[Directions for this task]:
Your answer is the lines from the one that has "## More Data" through the last line of the records below, retyped exactly and alone.

[Source texts of formatted documents]:
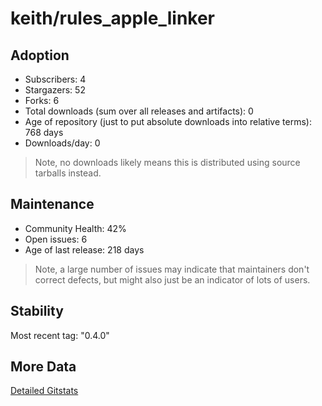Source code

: # keith/rules_apple_linker

## Adoption

- Subscribers: 4
- Stargazers: 52
- Forks: 6
- Total downloads (sum over all releases and artifacts): 0
- Age of repository (just to put absolute downloads into relative terms): 768 days
- Downloads/day: 0

> Note, no downloads likely means this is distributed using source tarballs instead.

## Maintenance

- Community Health: 42%
- Open issues: 6
- Age of last release: 218 days

> Note, a large number of issues may indicate that maintainers don't correct defects, but might also
> just be an indicator of lots of users.

## Stability

Most recent tag: "0.4.0"

## More Data

[Detailed Gitstats](/bazel-catalog/gitstats/keith/rules_apple_linker)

[The answer]:
## More Data

[Detailed Gitstats](/bazel-catalog/gitstats/keith/rules_apple_linker)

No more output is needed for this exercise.